Близкая аналогия исторического интервала от Септимия Севера до Константина Великого (ок. 190-340 гг.) - это полуторавековая эволюция Франции от Франциска I до Людовика XIV (1520-1670 гг.), включавшая в себя трансформацию элит и череду жесточайших внутренних и внешних войн. Все, по сути, осталось прежним: население, культура, право, общее направление развития страны, просто по-иному расставлены акценты, некоторые политические и государственные институции окрепли, разрослись и вышли на первый план, а другие, наоборот, съежились и оказались оттеснены на вторые роли. При этом доминирующий тренд - укрепление государственности и централизация управления. И снова мы возвращаемся к нашей загадке: Франция после этой трансформации пошла на взлет, а античный мир впал в стагнацию и затем исчез. Попробуем сопоставить детали.



Иллюстрация 1.10.1. Луций Септимий Север (146-211 гг.), император (193-211 гг.). Усилил армию, повысил налоги, укрепил государственный аппарат, уменьшил влияние сенатской аристократии. Задал тренды на последующее столетие.

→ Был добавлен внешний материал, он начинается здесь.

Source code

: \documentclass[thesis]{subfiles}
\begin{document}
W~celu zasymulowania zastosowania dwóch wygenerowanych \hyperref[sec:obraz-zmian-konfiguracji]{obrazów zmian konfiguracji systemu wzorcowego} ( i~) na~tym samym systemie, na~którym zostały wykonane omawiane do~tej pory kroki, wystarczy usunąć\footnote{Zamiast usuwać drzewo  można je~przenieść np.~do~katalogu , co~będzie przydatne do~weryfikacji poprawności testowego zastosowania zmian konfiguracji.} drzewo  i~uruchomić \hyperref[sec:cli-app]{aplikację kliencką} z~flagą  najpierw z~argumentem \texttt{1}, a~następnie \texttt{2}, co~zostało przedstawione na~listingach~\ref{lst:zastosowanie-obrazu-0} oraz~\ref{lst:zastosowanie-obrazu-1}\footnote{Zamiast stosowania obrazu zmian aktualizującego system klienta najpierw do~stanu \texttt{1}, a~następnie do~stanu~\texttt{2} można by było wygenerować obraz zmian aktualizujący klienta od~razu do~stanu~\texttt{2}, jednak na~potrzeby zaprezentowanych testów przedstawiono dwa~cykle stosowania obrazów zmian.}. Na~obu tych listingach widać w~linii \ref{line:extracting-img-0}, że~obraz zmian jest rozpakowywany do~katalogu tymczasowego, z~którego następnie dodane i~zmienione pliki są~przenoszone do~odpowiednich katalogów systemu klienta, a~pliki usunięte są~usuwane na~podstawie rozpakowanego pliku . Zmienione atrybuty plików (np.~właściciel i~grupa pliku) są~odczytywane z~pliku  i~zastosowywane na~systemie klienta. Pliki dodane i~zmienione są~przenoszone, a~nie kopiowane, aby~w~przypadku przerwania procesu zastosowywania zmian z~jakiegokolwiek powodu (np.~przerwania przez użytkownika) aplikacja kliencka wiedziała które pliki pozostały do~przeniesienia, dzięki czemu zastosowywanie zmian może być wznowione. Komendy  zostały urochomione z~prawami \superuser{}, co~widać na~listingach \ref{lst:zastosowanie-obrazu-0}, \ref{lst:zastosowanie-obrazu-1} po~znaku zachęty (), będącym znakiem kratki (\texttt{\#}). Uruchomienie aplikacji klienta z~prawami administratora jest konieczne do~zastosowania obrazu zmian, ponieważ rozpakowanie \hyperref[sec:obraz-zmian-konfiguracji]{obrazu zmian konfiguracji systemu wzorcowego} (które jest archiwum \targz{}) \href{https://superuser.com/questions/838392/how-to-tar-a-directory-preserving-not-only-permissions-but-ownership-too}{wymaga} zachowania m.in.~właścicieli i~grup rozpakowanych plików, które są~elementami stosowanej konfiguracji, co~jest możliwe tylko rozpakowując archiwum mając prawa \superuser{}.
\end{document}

Европейскую историю XVI-XX вв. мы, по-прежнему, будем рассматривать через призму Миросистемного анализа, ссылаясь на обобщения близких к нему авторов (Бродель, Валлерстайн, Арриги, Тилли, Лахман). По Валлерстайну, усиление власти европейских монархов, начиная с XVI в., опиралось на «четыре главных механизма: бюрократизацию, монополизацию силы, легитимацию и гомогенизацию подвластного населения» [Валлерстайн I, с.163]. То же самое мы находим и в Римской империи. Более того, по здравом размышлении оказывается, что многие элементы политики Позднего Рима, обличаемые историками XIX вв. как уклонения от «классической античности», на самом деле роднят Рим с Новой Европой, а не удаляют от нее.

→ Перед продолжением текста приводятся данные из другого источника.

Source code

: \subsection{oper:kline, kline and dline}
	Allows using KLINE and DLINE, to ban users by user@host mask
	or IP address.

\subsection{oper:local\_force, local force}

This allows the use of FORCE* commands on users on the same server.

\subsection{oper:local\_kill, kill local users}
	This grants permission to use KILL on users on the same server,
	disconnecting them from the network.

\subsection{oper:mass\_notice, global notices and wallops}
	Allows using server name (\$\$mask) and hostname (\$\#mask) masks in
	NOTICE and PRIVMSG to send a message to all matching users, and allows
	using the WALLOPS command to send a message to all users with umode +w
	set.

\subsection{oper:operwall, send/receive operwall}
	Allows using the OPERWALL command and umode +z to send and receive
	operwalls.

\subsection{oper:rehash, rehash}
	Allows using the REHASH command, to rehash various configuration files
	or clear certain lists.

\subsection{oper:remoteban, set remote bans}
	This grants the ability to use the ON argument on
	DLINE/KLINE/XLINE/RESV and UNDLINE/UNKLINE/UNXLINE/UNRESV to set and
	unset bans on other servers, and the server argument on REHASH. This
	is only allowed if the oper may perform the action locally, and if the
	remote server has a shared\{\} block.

Иллюстрация 1.10.2. «Король-рыцарь» Франциск I (слева) заключает мир с императором СРИГН Карлом V. Франциск I (1494-1547 гг.), король Франции (1515-1547 гг.). Усилил армию, повысил налоги, подчинил Церковь, укрепил государственный аппарат, уменьшил влияние феодальной аристократии и представительных органов. Проложил курс на три столетия вперед.

Бюрократизация
Одним из популярных объяснений упадка Римской империи является «чрезмерное разрастание и усиление государственной бюрократии», которая «душила все живое и понапрасну вытягивала ресурсы из подданных». И действительно, бюрократия разрасталась: «в конце 249 г. на всю империю имелось всего 250 высших чиновников. К 400 г., всего 150 лет спустя, их насчитывалось уже шесть тысяч» [Хизер 2005, с. 53]. Однако тот же самый процесс экспоненциального роста государственного аппарата происходил и в державах Нового времени. К примеру, во Франции за два столетия от Франциска I (начало XVI в.) до Людовика XIV (конец XVII в.) численность чиновников возросла десятикратно [Хеншелл 1992, с.52]. При Людовике XIV имелось 60 тысяч владельцев должностей, получавших жалованье от короны [Хеншелл 1992, с.56], и это c населением около 20 млн. человек.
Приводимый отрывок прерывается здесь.